Kettle Cuisine opened its industrial kitchen at 330 Lynnway in 2014 and has seen its workforce grow from 200 employees to about 500, according to McClennon, with about 150 people hired this year. Kettle Cuisine has a local hiring preference, and nearly 70 percent of its employees are from Lynn.

Since opening in Lynn, Kettle Cuisine has invested nearly $50 million into its 200,000 square-foot facility, which includes the 40,000 square feet of expanded space it moved into at the beginning of the summer, McClennon said.

While celebrating its success, McClennon spoke about how the Trump administration’s decision to rescind temporary protected status (TPS) for more than 300,000 citizens from mainly countries in the Caribbean and Central America that have suffered natural disasters could devastate manufacturing in the United States.

McClennon said Kettle Cuisine has approximately 30 employees in its Lynn facility with TPS status, many having been employees for more than 20 years.

“The loss of these employees would be devastating to our business, our community and to their families,” McClennon said. “Many TPS holders are well-respected and gainfully employed in the manufacturing sector and rely on manufacturing as a path to the middle class. The lack of entry into America, coupled with America’s lowest unemployment in close to 20 years, and the possible rescension of TPS has the potential to cripple US manufacturing.”

U.S. Rep. Seth Moulton (D-Mass) took Edenilson Granados, a Salvadoran immigrant and employee of Kettle Cuisine with TPS, to the 2018 State of the Union address. He said Granados is a frontline manager and leader in the facility, which makes him not just a good immigration story, but a good business story. One of the components that goes into having a successful business in Lynn is its policies, he said.

“We have to fix these immigration problems because at the end of the day, they create jobs,” Moulton said. “And the best part of the Kettle Cuisine success story is not just the soup that they’ve made or the money they’ve made or the investment they’re putting into this facility. It’s the people … It’s the fact that they are still hiring people right here in Lynn, Massachusetts.”

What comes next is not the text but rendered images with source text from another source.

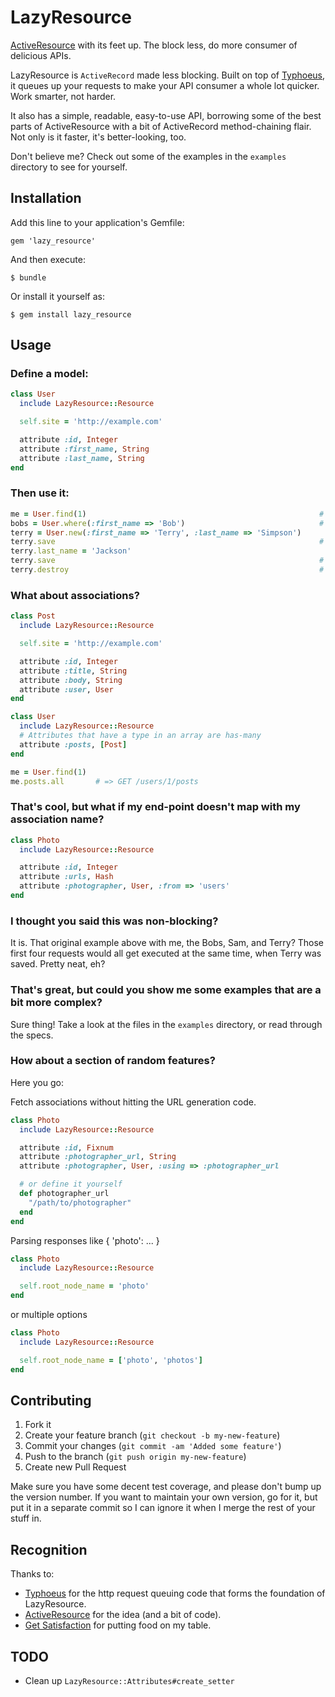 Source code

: # LazyResource

[ActiveResource](http://github.com/rails/activeresource) with its feet
up. The block less, do more consumer of delicious APIs.

LazyResource is `ActiveRecord` made less blocking. Built on top of
[Typhoeus](https://github.com/typhoeus/typhoeus), it queues up your requests to make your
API consumer a whole lot quicker. Work smarter, not harder.

It also has a simple, readable, easy-to-use API, borrowing some of the
best parts of ActiveResource with a bit of ActiveRecord method-chaining
flair. Not only is it faster, it's better-looking, too.

Don't believe me? Check out some of the examples in the `examples` directory
to see for yourself.

## Installation

Add this line to your application's Gemfile:

    gem 'lazy_resource'

And then execute:

    $ bundle

Or install it yourself as:

    $ gem install lazy_resource

## Usage

### Define a model:

```ruby
class User
  include LazyResource::Resource

  self.site = 'http://example.com'

  attribute :id, Integer
  attribute :first_name, String
  attribute :last_name, String
end
```

### Then use it:

```ruby
me = User.find(1)                                                    # => GET /users/1
bobs = User.where(:first_name => 'Bob')                              # => GET /users?first_name=Bob
terry = User.new(:first_name => 'Terry', :last_name => 'Simpson')
terry.save                                                           # => POST /users
terry.last_name = 'Jackson'
terry.save                                                           # => PUT /users/4
terry.destroy                                                        # => DELETE /users/4
```

### What about associations?

```ruby
class Post
  include LazyResource::Resource

  self.site = 'http://example.com'

  attribute :id, Integer
  attribute :title, String
  attribute :body, String
  attribute :user, User
end

class User
  include LazyResource::Resource
  # Attributes that have a type in an array are has-many
  attribute :posts, [Post]
end

me = User.find(1)
me.posts.all       # => GET /users/1/posts
```

### That's cool, but what if my end-point doesn't map with my association name?

```ruby
class Photo
  include LazyResource::Resource

  attribute :id, Integer
  attribute :urls, Hash
  attribute :photographer, User, :from => 'users'
end
```

### I thought you said this was non-blocking?

It is. That original example above with me, the Bobs, Sam, and Terry? Those
first four requests would all get executed at the same time, when Terry
was saved. Pretty neat, eh?

### That's great, but could you show me some examples that are a bit more complex?

Sure thing! Take a look at the files in the `examples` directory, or
read through the specs.

### How about a section of random features?

Here you go:

Fetch associations without hitting the URL generation code.

```ruby
class Photo
  include LazyResource::Resource

  attribute :id, Fixnum
  attribute :photographer_url, String
  attribute :photographer, User, :using => :photographer_url

  # or define it yourself
  def photographer_url
    "/path/to/photographer"
  end
end
```

Parsing responses like { 'photo': ... }

```ruby
class Photo
  include LazyResource::Resource

  self.root_node_name = 'photo'
end
```

or multiple options

```ruby
class Photo
  include LazyResource::Resource

  self.root_node_name = ['photo', 'photos']
end
```

## Contributing

1. Fork it
2. Create your feature branch (`git checkout -b my-new-feature`)
3. Commit your changes (`git commit -am 'Added some feature'`)
4. Push to the branch (`git push origin my-new-feature`)
5. Create new Pull Request

Make sure you have some decent test coverage, and please don't bump up
the version number. If you want to maintain your own version, go for it,
but put it in a separate commit so I can ignore it when I merge the rest
of your stuff in.

## Recognition

Thanks to:

* [Typhoeus](http://github.com/typhoeus/typhoeus) for the http request
  queuing code that forms the foundation of LazyResource.
* [ActiveResource](http://github.com/rails/activeresource) for the idea
  (and a bit of code).
* [Get Satisfaction](http://getsatisfaction.com) for putting food on my
  table.

## TODO

 * Clean up `LazyResource::Attributes#create_setter`

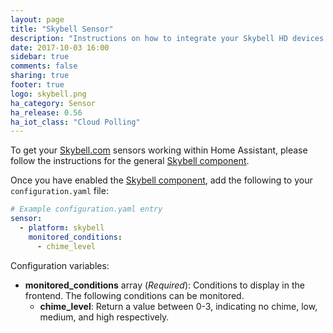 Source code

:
 ```yaml
---
layout: page
title: "Skybell Sensor"
description: "Instructions on how to integrate your Skybell HD devices within Home Assistant."
date: 2017-10-03 16:00
sidebar: true
comments: false
sharing: true
footer: true
logo: skybell.png
ha_category: Sensor
ha_release: 0.56
ha_iot_class: "Cloud Polling"
---
```


To get your [Skybell.com](https://skybell.com/) sensors working within Home Assistant, please follow the instructions for the general [Skybell component](/components/skybell).

Once you have enabled the [Skybell component](/components/skybell), add the following to your `configuration.yaml` file:

```yaml
# Example configuration.yaml entry
sensor:
  - platform: skybell
    monitored_conditions:
      - chime_level
```

Configuration variables:

- **monitored_conditions** array (*Required*): Conditions to display in the frontend. The following conditions can be monitored.
  - **chime_level**: Return a value between 0-3, indicating no chime, low, medium, and high respectively.
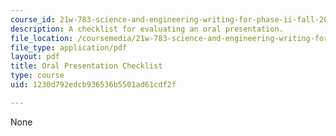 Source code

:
 ```yaml
---
course_id: 21w-783-science-and-engineering-writing-for-phase-ii-fall-2002
description: A checklist for evaluating an oral presentation.
file_location: /coursemedia/21w-783-science-and-engineering-writing-for-phase-ii-fall-2002/1230d792edcb936536b5501ad61cdf2f_oral_check.pdf
file_type: application/pdf
layout: pdf
title: Oral Presentation Checklist
type: course
uid: 1230d792edcb936536b5501ad61cdf2f

---
```

None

Founded just outside of Boston in 1986, Kettle Cuisine handcrafts small batch, all-natural soups from scratch for restaurants, food service operators, and grocery retailers. The company also has an industrial kitchen in California and calls itself the first coast-to-coast fresh soup supplier in North America.

At the Lynn site, Kettle Cuisine makes 15 million gallons of fresh soup annually, McClennon said.

“We are proud of our growth and development, investment in new equipment, training and developing our people, and our role in creating hundreds of new jobs,” McClennon said.